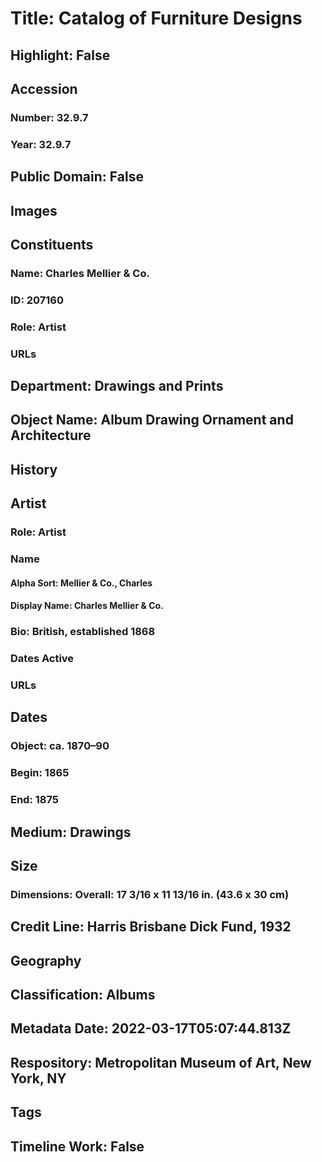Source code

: # Title: Catalog of Furniture Designs
## Highlight: False
## Accession
### Number: 32.9.7
### Year: 32.9.7
## Public Domain: False
## Images
## Constituents
### Name: Charles Mellier &amp; Co.
### ID: 207160
### Role: Artist
### URLs
## Department: Drawings and Prints
## Object Name: Album Drawing Ornament and Architecture
## History
## Artist
### Role: Artist
### Name
#### Alpha Sort: Mellier & Co., Charles
#### Display Name: Charles Mellier & Co.
### Bio: British, established 1868
### Dates Active
### URLs
## Dates
### Object: ca. 1870–90
### Begin: 1865
### End: 1875
## Medium: Drawings
## Size
### Dimensions: Overall: 17 3/16 x 11 13/16 in. (43.6 x 30 cm)
## Credit Line: Harris Brisbane Dick Fund, 1932
## Geography
## Classification: Albums
## Metadata Date: 2022-03-17T05:07:44.813Z
## Respository: Metropolitan Museum of Art, New York, NY
## Tags
## Timeline Work: False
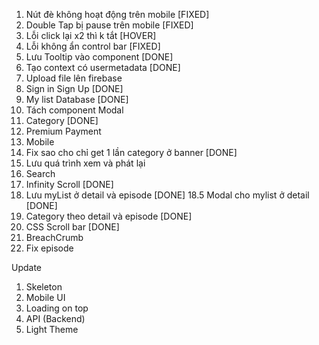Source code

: 1. Nút đè không hoạt động trên mobile [FIXED]
2. Double Tap bị pause trên mobile [FIXED]
3. Lỗi click lại x2 thì k tắt [HOVER]
4. Lỗi không ẩn control bar [FIXED]
5. Lưu Tooltip vào component [DONE]
6. Tạo context có usermetadata [DONE]
7. Upload file lên firebase
8. Sign in Sign Up [DONE]
9. My list Database [DONE]
10. Tách component Modal
11. Category [DONE]
12. Premium Payment
13. Mobile
14. Fix sao cho chỉ get 1 lần category ở banner [DONE]
15. Lưu quá trình xem và phát lại
16. Search
17. Infinity Scroll [DONE]
18. Lưu myList ở detail và episode [DONE]
    18.5 Modal cho mylist ở detail [DONE]
19. Category theo detail và episode [DONE]
20. CSS Scroll bar [DONE]
21. BreachCrumb
22. Fix episode

Update

1. Skeleton
2. Mobile UI
3. Loading on top
4. API (Backend)
5. Light Theme

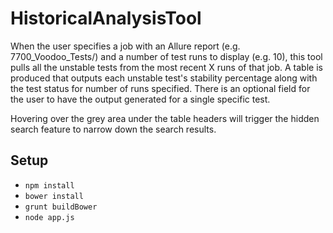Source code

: # HistoricalAnalysisTool

When the user specifies a job with an Allure report (e.g. 7700_Voodoo_Tests/) and a number of test runs to display (e.g. 10), this tool pulls all the unstable tests from the most recent X runs of that job. A table is produced that outputs each unstable test's stability percentage along with the test status for number of runs specified. There is an optional field for the user to have the output generated for a single specific test. 

Hovering over the grey area under the table headers will trigger the hidden search feature to narrow down the search results.

Setup
------------
* `npm install`
* `bower install`
* `grunt buildBower`
* `node app.js`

### [EXERCISE DETAILS]
Repeat the records above word for word, keeping no pictures in the copy.

### [OUTPUT FOR THIS EXERCISE]
Source code

: # Title: Catalog of Furniture Designs
## Highlight: False
## Accession
### Number: 32.9.7
### Year: 32.9.7
## Public Domain: False
## Images
## Constituents
### Name: Charles Mellier &amp; Co.
### ID: 207160
### Role: Artist
### URLs
## Department: Drawings and Prints
## Object Name: Album Drawing Ornament and Architecture
## History
## Artist
### Role: Artist
### Name
#### Alpha Sort: Mellier & Co., Charles
#### Display Name: Charles Mellier & Co.
### Bio: British, established 1868
### Dates Active
### URLs
## Dates
### Object: ca. 1870–90
### Begin: 1865
### End: 1875
## Medium: Drawings
## Size
### Dimensions: Overall: 17 3/16 x 11 13/16 in. (43.6 x 30 cm)
## Credit Line: Harris Brisbane Dick Fund, 1932
## Geography
## Classification: Albums
## Metadata Date: 2022-03-17T05:07:44.813Z
## Respository: Metropolitan Museum of Art, New York, NY
## Tags
## Timeline Work: False
Source code

: 1. Nút đè không hoạt động trên mobile [FIXED]
2. Double Tap bị pause trên mobile [FIXED]
3. Lỗi click lại x2 thì k tắt [HOVER]
4. Lỗi không ẩn control bar [FIXED]
5. Lưu Tooltip vào component [DONE]
6. Tạo context có usermetadata [DONE]
7. Upload file lên firebase
8. Sign in Sign Up [DONE]
9. My list Database [DONE]
10. Tách component Modal
11. Category [DONE]
12. Premium Payment
13. Mobile
14. Fix sao cho chỉ get 1 lần category ở banner [DONE]
15. Lưu quá trình xem và phát lại
16. Search
17. Infinity Scroll [DONE]
18. Lưu myList ở detail và episode [DONE]
    18.5 Modal cho mylist ở detail [DONE]
19. Category theo detail và episode [DONE]
20. CSS Scroll bar [DONE]
21. BreachCrumb
22. Fix episode

Update

1. Skeleton
2. Mobile UI
3. Loading on top
4. API (Backend)
5. Light Theme

Source code

: # HistoricalAnalysisTool

When the user specifies a job with an Allure report (e.g. 7700_Voodoo_Tests/) and a number of test runs to display (e.g. 10), this tool pulls all the unstable tests from the most recent X runs of that job. A table is produced that outputs each unstable test's stability percentage along with the test status for number of runs specified. There is an optional field for the user to have the output generated for a single specific test. 

Hovering over the grey area under the table headers will trigger the hidden search feature to narrow down the search results.

Setup
------------
* `npm install`
* `bower install`
* `grunt buildBower`
* `node app.js`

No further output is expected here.